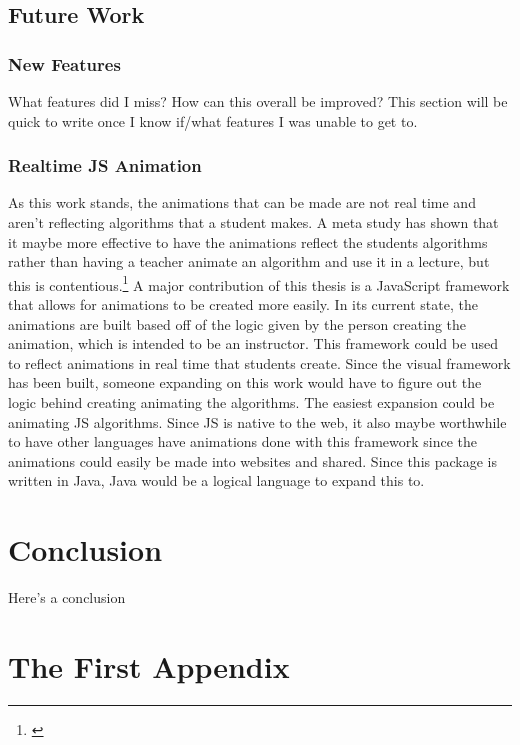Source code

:\documentclass[12pt,twoside]{reedthesis}
\begin{document}
\section{Future Work}

\subsection{New Features}
What features did I miss? How can this overall be improved? This section will be quick to write once I know if/what features I was unable to get to. 

\subsection{Realtime JS Animation}
As this work stands, the animations that can be made are not real time and aren't reflecting algorithms that a student makes. A meta study has shown that it maybe more effective to have the animations reflect the students algorithms rather than having a teacher animate an algorithm and use it in a lecture, but this is contentious.\footnote{\cite{hundhausen_meta-study_2002}} A major contribution of this thesis is a JavaScript framework that allows for animations to be created more easily. In its current state, the animations are built based off of the logic given by the person creating the animation, which is intended to be an instructor. This framework could be used to reflect animations in real time that students create. Since the visual framework has been built, someone expanding on this work would have to figure out the logic behind creating animating the algorithms. The easiest expansion could be animating JS algorithms. Since JS is native to the web, it also maybe worthwhile to have other languages have animations done with this framework since the animations could easily be made into websites and shared. Since this package is written in Java, Java would be a logical language to expand this to. 


	
\chapter*{Conclusion}
	\setcounter{chapter}{4}
	\setcounter{section}{0}
	
Here's a conclusion
    \appendix
      \chapter{The First Appendix}
\end{document}
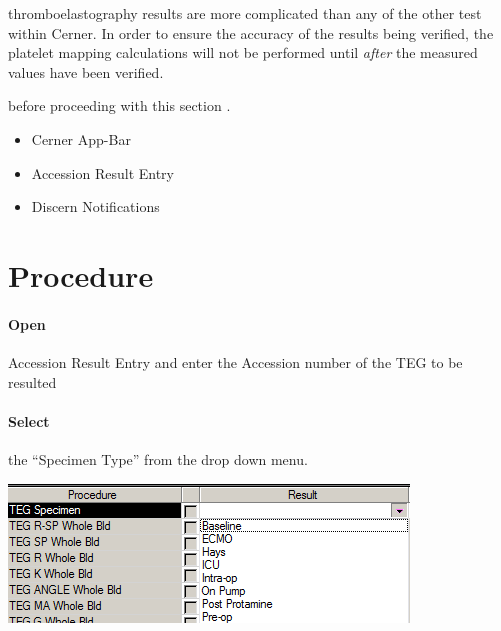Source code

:  thromboelastography results are more complicated than any of the other test within Cerner. In order to ensure the accuracy of the results being verified, the platelet mapping calculations will not be performed until \textit{after} the measured values have been verified.

\bigskip

 before proceeding with this section%
.
\begin{itemize}
   \item Cerner App-Bar
   \item Accession Result Entry
   \item Discern Notifications
 \end{itemize}

\section{Procedure}

\paragraph{Open} Accession Result Entry and enter the Accession number of the TEG to be resulted\\
\paragraph{Select} the ``Specimen Type'' from the drop down menu.\\
\vspace{.5em}
\begin{minipage}{\textwidth}

  \includegraphics[width=.8\textwidth, trim={0, 27px, 0, 0}, clip]{graphics/specimen_type}
\end{minipage}

\clearpage
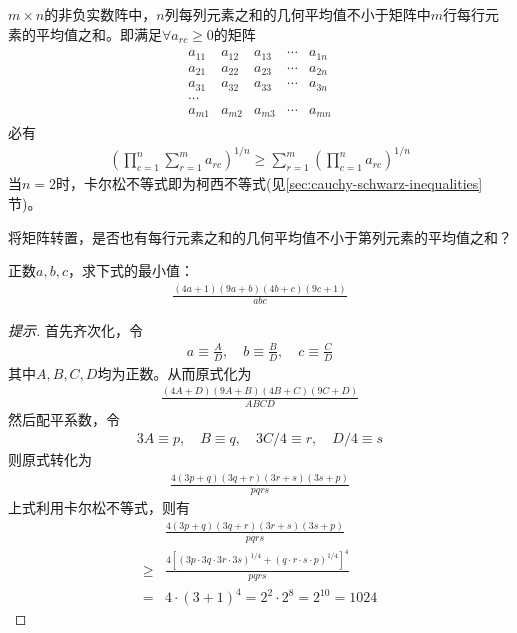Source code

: \begin{theorem}
  $m\times n$的非负实数阵中，$n$列每列元素之和的几何平均值不小于矩阵中$m$行每行元素的平均值之和。即满足$\forall a_{rc}\ge 0$的矩阵
  \begin{align*}
    \begin{matrix}
      a_{11} & a_{12} & a_{13} & \cdots & a_{1n}\\
      a_{21} & a_{22} & a_{23} & \cdots & a_{2n}\\
      a_{31} & a_{32} & a_{33} & \cdots & a_{3n}\\
      \cdots\\
      a_{m1} & a_{m2} & a_{m3} & \cdots & a_{mn}
    \end{matrix}
  \end{align*}
  必有
  \begin{align}
    \left (\prod_{c=1}^n \sum_{r=1}^m a_{rc} \right) ^{1/n}  \ge
    \sum_{r=1}^m \left( \prod_{c=1}^n a_{rc} \right)^{1/n}
  \end{align}
  当$n=2$时，卡尔松不等式即为柯西不等式(见\ref{sec:cauchy-schwarz-inequalities}节)。
\end{theorem}

\begin{question}
  将矩阵转置，是否也有每行元素之和的几何平均值不小于第列元素的平均值之和？
\end{question}


\begin{example}
  正数$a,b,c$，求下式的最小值：
  \begin{align*}
    \frac{ (4a+1)(9a+b)(4b+c)(9c+1) }{abc}
  \end{align*}
\end{example}
\begin{proof}[提示]
  首先齐次化，令
  \begin{align*}
    a\equiv \frac AD,\quad b\equiv\frac BD,\quad c\equiv\frac CD
  \end{align*}
  其中$A,B,C,D$均为正数。从而原式化为
  \begin{align*}
    \frac{ (4A+D)(9A+B)(4B+C)(9C+D) }{ ABCD }
  \end{align*}
  然后配平系数，令
  \begin{align*}
    3A\equiv p,\quad B\equiv q,\quad 3C/4\equiv r,\quad D/4\equiv s
  \end{align*}
  则原式转化为
  \begin{align*}
    \frac{ 4 (3p+q)(3q+r)(3r+s)(3s+p) }{pqrs}
  \end{align*}
  上式利用卡尔松不等式，则有
  \begin{align*}
    &\frac{ 4 (3p+q)(3q+r)(3r+s)(3s+p) }{pqrs}\\
    \ge &
    \frac{ 4 \left[ (3p \cdot 3q \cdot 3r \cdot 3s)^{1/4} +
    (q \cdot r \cdot s \cdot p)^{1/4} \right]^4 } {pqrs} \\
    =& 4 \cdot (3+1)^4=2^2 \cdot 2^8 = 2^{10} = 1024
  \end{align*}
  
\end{proof}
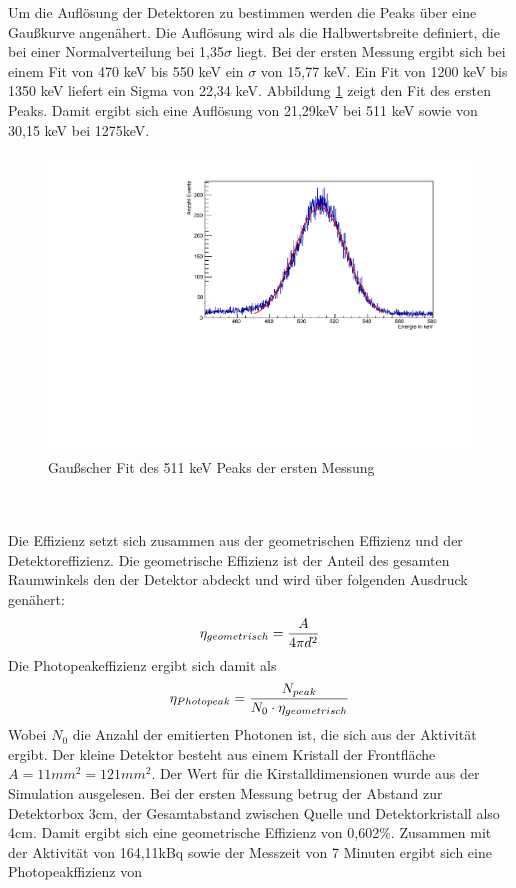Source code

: \documentclass[a4paper,11pt,twoside]{article}
\begin{document}
Um die Auflösung der Detektoren zu bestimmen werden die Peaks über eine Gaußkurve angenähert. Die Auflösung wird als die Halbwertsbreite definiert, die bei einer Normalverteilung bei 1,35$\sigma$ liegt. Bei der ersten Messung ergibt sich bei einem Fit von 470 keV bis 550 keV ein $\sigma$ von 15,77 keV. Ein Fit von 1200 keV bis 1350 keV liefert ein Sigma von 22,34 keV. Abbildung \ref{l2} zeigt den Fit des ersten Peaks. Damit ergibt sich eine Auflösung von 21,29keV bei 511 keV sowie von 30,15 keV bei 1275keV.
\begin{figure}[htbp]
\begin{center}
\includegraphics[width=\textwidth]{Fit1.pdf}
\caption{Gaußscher Fit des 511 keV Peaks der ersten Messung}
\label{l2}
\end{center}
\end{figure}
\\\\
Die Effizienz setzt sich zusammen aus der geometrischen Effizienz und der Detektoreffizienz. Die geometrische Effizienz ist der Anteil des gesamten Raumwinkels den der Detektor abdeckt und wird über folgenden Ausdruck genähert:
\begin{equation}
\eta_{geometrisch}={A\over 4 \pi d^2}
\end{equation}
Die Photopeakeffizienz ergibt sich damit als
\begin{equation}
\eta_{Photopeak}={N_{peak}\over N_0\cdot\eta_{geometrisch}}
\end{equation}
Wobei $N_0$ die Anzahl der emitierten Photonen ist, die sich aus der Aktivität ergibt. Der kleine Detektor besteht aus einem Kristall der Frontfläche $A=11mm^2=121mm^2$. Der Wert für die Kirstalldimensionen wurde aus der Simulation ausgelesen. Bei der ersten Messung betrug der Abstand zur Detektorbox 3cm, der Gesamtabstand zwischen Quelle und Detektorkristall also 4cm. Damit ergibt sich eine geometrische Effizienz von 0,602\%. Zusammen mit der Aktivität von 164,11kBq sowie der Messzeit von 7 Minuten ergibt sich eine Photopeakffizienz von
\end{document}
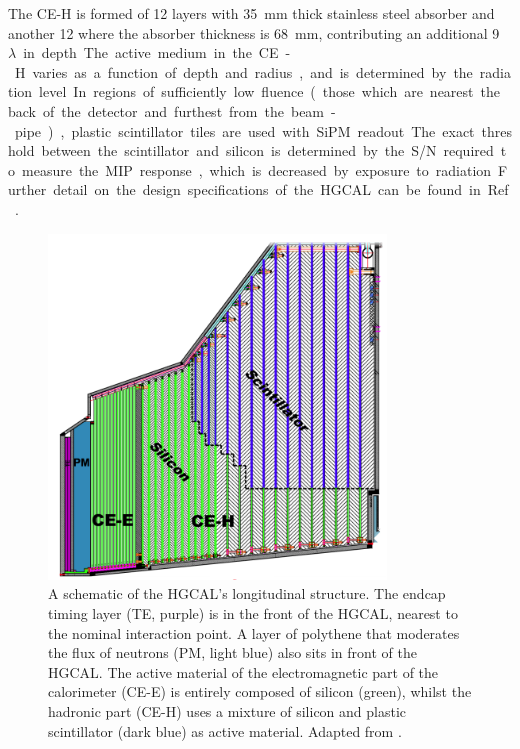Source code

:The CE-H is formed of 12 layers with \SI{35}{mm} thick stainless steel absorber and another 12 where the absorber thickness is \SI{68}{mm}, contributing an additional \SI{9}{$\lambda$} in depth.
The active medium in the CE-H varies as a function of depth and radius, and is determined by the radiation level.
In regions of sufficiently low fluence (those which are nearest the back of the detector and furthest from the beam-pipe), plastic scintillator tiles are used with SiPM readout.
The exact threshold between the scintillator and silicon is determined by the S/N required to measure the MIP response, which is decreased by exposure to radiation.
Further detail on the design specifications of the HGCAL can be found in Ref.~\cite{HGCAL}.

\begin{figure}[h!]
  \centering
  \includegraphics[width=0.8\textwidth]{Figures/HGCAL/TheHGCAL.png}
  \caption[Schematic of the HGCAL.]
  {
    A schematic of the HGCAL's longitudinal structure. 
    The endcap timing layer (TE, purple) is in the front of the HGCAL, 
    nearest to the nominal interaction point.
    A layer of polythene that moderates the flux of neutrons (PM, light blue) 
    also sits in front of the HGCAL.
    The active material of the electromagnetic part of the calorimeter (CE-E) 
    is entirely composed of silicon (green),
    whilst the hadronic part (CE-H) uses a mixture of silicon and plastic scintillator (dark blue)
    as active material.
    Adapted from \cite{HGCAL}.
  }
  \label{fig:hgcal_TheHGCAL}
\end{figure}

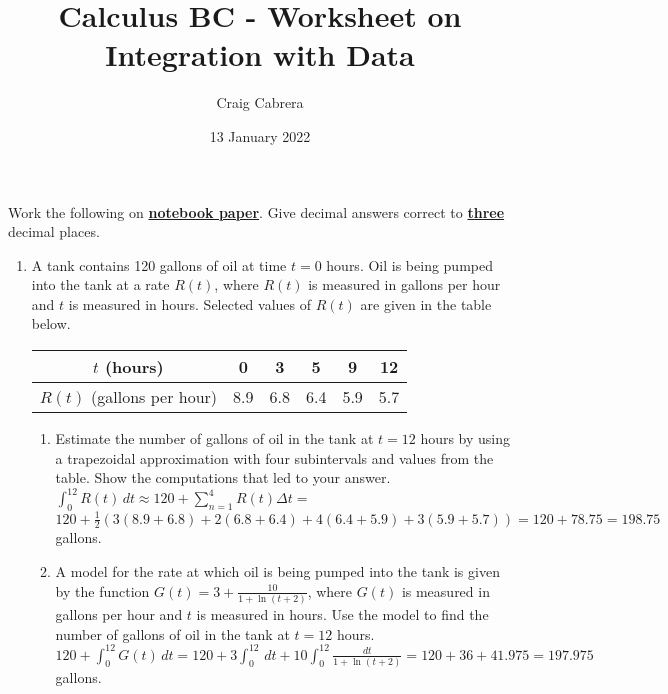 \documentclass[10pt, letterpaper]{report}
\title{Calculus BC - Worksheet on Integration with Data}
\author{Craig Cabrera}
\date{13 January 2022}
\begin{document}
\maketitle
Work the following on \textbf{\underline{notebook paper}}. Give decimal answers correct to \textbf{\underline{three}} decimal places.
\begin{enumerate}
  \item{A tank contains 120 gallons of oil at time $t=0$ hours. Oil is being pumped into the tank at a rate $R(t)$, where $R(t)$ is measured in gallons per hour and $t$ is measured in hours. Selected values of $R(t)$ are given in the table below.
  \begin{center}
    \begin{tabular}{| c | c | c | c | c | c |}
      \hline
      $t$ (hours) & 0 & 3 & 5 & 9 & 12 \\
      \hline
      $R(t)$ (gallons per hour) & 8.9 & 6.8 & 6.4 & 5.9 & 5.7 \\
      \hline
    \end{tabular}
  \end{center}}
  \begin{enumerate}
    \item{Estimate the number of gallons of oil in the tank at $t=12$ hours by using a trapezoidal approximation with four subintervals and values from the table. Show the computations that led to your answer.} \\

      $\int_{0}^{12}{R(t)}\,dt\approx120+\sum_{n=1}^{4}{R(t)\Delta t}= $ \\

      $120+\frac{1}{2}\left(3(8.9+6.8)+2(6.8+6.4)+4(6.4+5.9)+3(5.9+5.7)\right)=
      120+78.75=198.75$ gallons. \\

    \item{A model for the rate at which oil is being pumped into the tank is given by the function $G(t)=3+\frac{10}{1+\ln{(t+2)}}$, where $G(t)$ is measured in gallons per hour and $t$ is measured in hours. Use the model to find the number of gallons of oil in the tank at $t=12$ hours. } \\

      $120+\int_{0}^{12}{G(t)}\,dt=
      120+3\int_{0}^{12}{}\,dt+10\int_{0}^{12}{\frac{dt}{1+\ln{(t+2)}}}=
      120+36+41.975=197.975$ gallons. \\


\end{enumerate}
\end{enumerate}
\end{document}
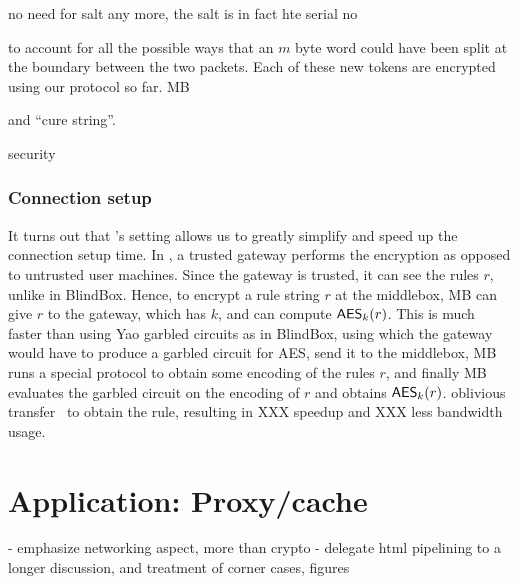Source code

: \begin{framed}
\begin{algorithmic}[1]
	\State {}
\EndProcedure
\end{algorithmic}
\end{framed}

no need for salt any more, the salt is in fact hte serial no

 
 
  to account 
 for all the possible ways that an $m$ byte word could have been split at the boundary between the two packets.
 Each of these new tokens are encrypted using our protocol so far.
 MB 
 
 and ``cure string''.
 
 security

 
 \subsubsection{Connection setup}
 
 It turns out that \sys's setting allows us to greatly simplify and speed up the connection setup time. In \sys, a trusted gateway performs the encryption as opposed to untrusted user machines. Since the gateway is trusted, it can see the rules $r$, unlike in BlindBox. Hence, 
to encrypt a rule string $r$ at the middlebox, MB can give $r$ to the gateway, which has $k$, and can compute $\mathsf{AES}_k(r)$. This is much faster than using Yao garbled circuits as in BlindBox, using which the gateway would have to produce a garbled circuit for AES, send it to the middlebox, MB runs a special protocol to obtain some encoding of the rules $r$, and finally MB evaluates the garbled circuit on the encoding of $r$ and obtains $\mathsf{AES}_k(r)$. oblivious transfer~\cite{} to obtain the rule, resulting in XXX speedup and XXX less bandwidth usage. 





\section{Application: Proxy/cache}\label{sec:proxy}


- emphasize networking aspect, more than crypto
- delegate html pipelining to a longer discussion, and treatment of corner cases, figures

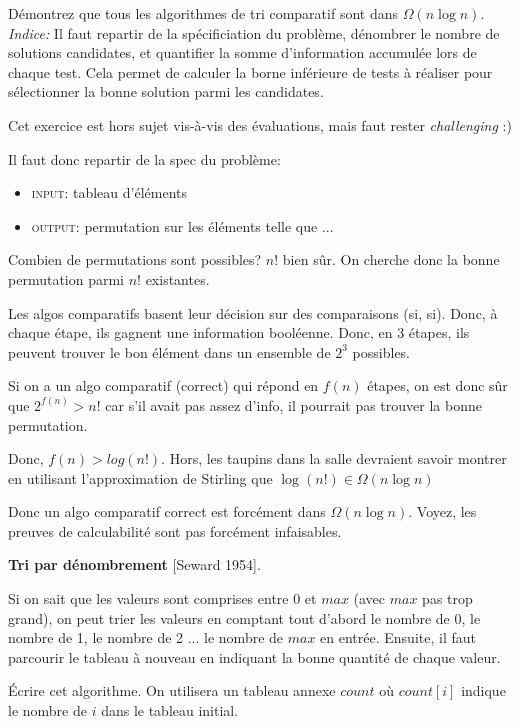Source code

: \documentclass[10pt]{article}\usepackage[correction]{esial}
\begin{document}
\Question Démontrez que tous les algorithmes de tri comparatif sont dans
$\Omega(n\log n)$. \\
\noindent \textit{Indice:} Il faut repartir de la spécificiation du problème,
dénombrer le nombre de solutions candidates, et quantifier la somme
d'information accumulée lors de chaque test. Cela permet de calculer la borne
inférieure de tests à réaliser pour sélectionner la bonne solution parmi les
candidates. 
\begin{Reponse}
  Cet exercice est hors sujet vis-à-vis des évaluations, mais faut rester
  \textit{challenging} :)

  Il faut donc repartir de la spec du problème:
  \begin{itemize}
  \item \textsc{input}: tableau d'éléments
  \item \textsc{output}: permutation sur les éléments telle que ...
  \end{itemize}

  Combien de permutations sont possibles? $n!$ bien sûr. On cherche donc la
  bonne permutation parmi $n!$ existantes.

  Les algos comparatifs basent leur décision sur des comparaisons (si,
  si). Donc, à chaque étape, ils gagnent une information booléenne. Donc, en 3
  étapes, ils peuvent trouver le bon élément dans un ensemble de $2^3$
  possibles.

  Si on a un algo comparatif (correct) qui répond en $f(n)$ étapes, on est donc
  sûr que $2^{f(n)}>n!$ car s'il avait pas assez d'info, il pourrait pas
  trouver la bonne permutation. 

  Donc, $f(n)>log(n!)$. Hors, les taupins dans la salle devraient savoir
  montrer en utilisant l'approximation de Stirling que 
  $\log(n!)\in\Omega(n\log n)$

  Donc un algo comparatif correct est forcément dans $\Omega(n\log n)$. Voyez,
  les preuves de calculabilité sont pas forcément infaisables.
\end{Reponse}

\Exercice \textbf{Tri par dénombrement} [Seward 1954].

Si on sait que les valeurs sont comprises entre 0 et $max$ (avec $max$
pas trop grand), on peut trier les valeurs en comptant tout d'abord le nombre
de 0, le nombre de 1, le nombre de 2 ... le nombre de $max$ en entrée. Ensuite,
il faut parcourir le tableau à nouveau en indiquant la bonne quantité de
chaque valeur.

\Question Écrire cet algorithme. On utilisera un tableau annexe $count$ où
$count[i]$ indique le nombre de $i$ dans le tableau initial.
\end{document}
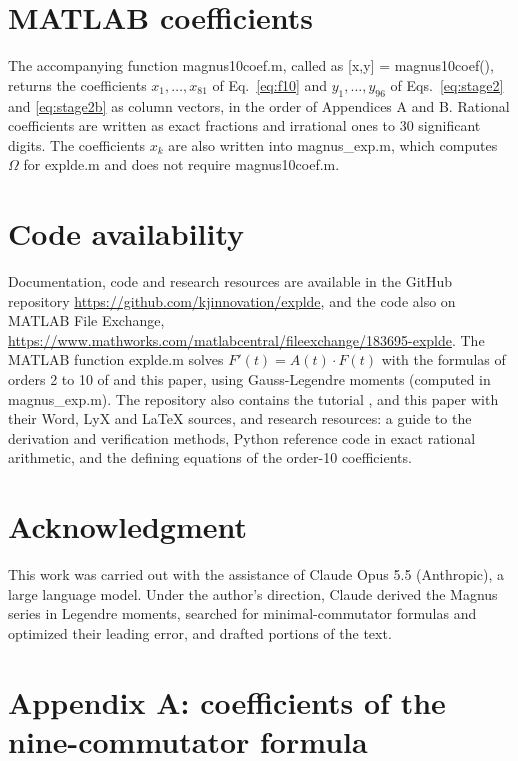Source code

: \documentclass[12pt]{article}
\begin{document}
\section*{MATLAB coefficients}

The accompanying function magnus10coef.m, called as [x,y] = magnus10coef(), returns the coefficients $x_1,\ldots,x_{81}$ of Eq.~\ref{eq:f10} and $y_1,\ldots,y_{96}$ of Eqs.~\ref{eq:stage2} and \ref{eq:stage2b} as column vectors, in the order of Appendices A and B. Rational coefficients are written as exact fractions and irrational ones to 30 significant digits. The coefficients $x_k$ are also written into magnus\_exp.m, which computes $\Omega$ for explde.m and does not require magnus10coef.m.

\section*{Code availability}

Documentation, code and research resources are available in the GitHub repository \url{https://github.com/kjinnovation/explde}, and the code also on MATLAB File Exchange, \url{https://www.mathworks.com/matlabcentral/fileexchange/183695-explde}. The MATLAB function explde.m solves $F'(t)=A(t)\cdot F(t)$ with the formulas of orders 2 to 10 of \cite{j28} and this paper, using Gauss-Legendre moments (computed in magnus\_exp.m). The repository also contains the tutorial \cite{jtut}, \cite{j28} and this paper with their Word, LyX and LaTeX sources, and research resources: a guide to the derivation and verification methods, Python reference code in exact rational arithmetic, and the defining equations of the order-10 coefficients.

\section*{Acknowledgment}

This work was carried out with the assistance of Claude Opus 5.5 (Anthropic), a large language model. Under the author's direction, Claude derived the Magnus series in Legendre moments, searched for minimal-commutator formulas and optimized their leading error, and drafted portions of the text.

\section*{Appendix A: coefficients of the nine-commutator formula}
\end{document}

++++++++

**Exercise prompt**
Go through the records line by line and give the number of lines with the string "quad" in them, stating nothing else.

**Answer to this exercise**
2